Hello!
I have made custom data set of the UniBind TF binding sites from prostate samples (120 different files, regions sorted by chromosome and start coordinate, no overlapping regions, all bgzipped). I'm using the singularity version of Giggle (v0.6.3) to test enrichment of reproducible ATAC peaks from my set of samples to these TF binding sites.
Building the index went seemingly fine: There were no errors or warning messages and it printed out how many intervals were indexed. However, while running searches, most of them failed due to segfaults. When I ran the search commands in for loop without -v, I didn't get even the error messages in the screen or the output file, but just empty files. Then I added -v and even the searches which did yield results (albeit clearly incorrect ones as compared to bedtools jaccard results), produced
file cannot be found
errors for some of the db bed files. I tested many things like the sort order of the files and apptainer exec giggle or giggle.sh search -C ${PD}/config.ini at the start of the search untill I ran everything from the scratch again in a node with more memory available than in my original system and now I get results for everything. In hindsight, I should have been more suspicious of the index being at fault when the results were not generated for all the files right away.

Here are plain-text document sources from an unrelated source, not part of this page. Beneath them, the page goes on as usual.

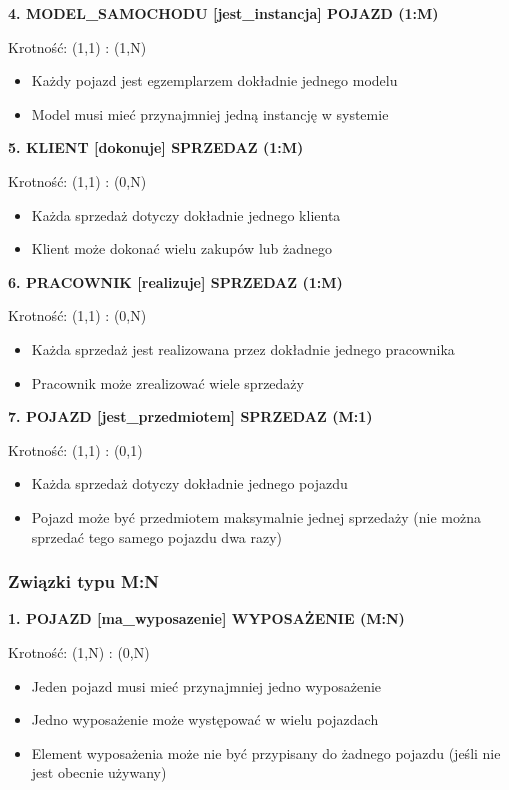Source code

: \documentclass[a4paper,titleauthor]{mwart}
\begin{document}
	\textbf{4. MODEL\_SAMOCHODU [jest\_instancja] POJAZD (1:M)}
	
	Krotność: (1,1) : (1,N)
	\begin{itemize}
		\item Każdy pojazd jest egzemplarzem dokładnie jednego modelu
		\item Model musi mieć przynajmniej jedną instancję w systemie
	\end{itemize}
	
	\textbf{5. KLIENT [dokonuje] SPRZEDAZ (1:M)}
	
	Krotność: (1,1) : (0,N)
	\begin{itemize}
		\item Każda sprzedaż dotyczy dokładnie jednego klienta
		\item Klient może dokonać wielu zakupów lub żadnego
	\end{itemize}
	
	\textbf{6. PRACOWNIK [realizuje] SPRZEDAZ (1:M)}
	
	Krotność: (1,1) : (0,N)
	\begin{itemize}
		\item Każda sprzedaż jest realizowana przez dokładnie jednego pracownika
		\item Pracownik może zrealizować wiele sprzedaży
	\end{itemize}
	
	\textbf{7. POJAZD [jest\_przedmiotem] SPRZEDAZ (M:1)}
	
	Krotność: (1,1) : (0,1)
	\begin{itemize}
		\item Każda sprzedaż dotyczy dokładnie jednego pojazdu
		\item Pojazd może być przedmiotem maksymalnie jednej sprzedaży (nie można sprzedać tego samego pojazdu dwa razy)
	\end{itemize}
	
	\subsubsection{Związki typu M:N}
	
	\textbf{1. POJAZD [ma\_wyposazenie] WYPOSAŻENIE (M:N)}
	
	Krotność: (1,N) : (0,N)
	\begin{itemize}
		\item Jeden pojazd musi mieć przynajmniej jedno wyposażenie
		\item Jedno wyposażenie może występować w wielu pojazdach
		\item Element wyposażenia może nie być przypisany do żadnego pojazdu (jeśli nie jest obecnie używany)
	\end{itemize}
	
\end{document}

tl;dr: When making index with a system with too little memory, it doesn't necessarily stop to an error. I'm not sure if that can be called a bug, but it's definitely not ideal. What if all the searches would have gone through with seemingly no problem and I would have thought the results are what I got?
Now I'm wondering: Is there a way to test validity of the giggle index?
Also, there's still some minor discrepancy between the giggle result from bedtools jaccard for some query/ db file pairs, in that giggle finds more overlaps. Should I be worried about those? Is the number of overlaps expected to be exactly the same?
BW,
-Konsta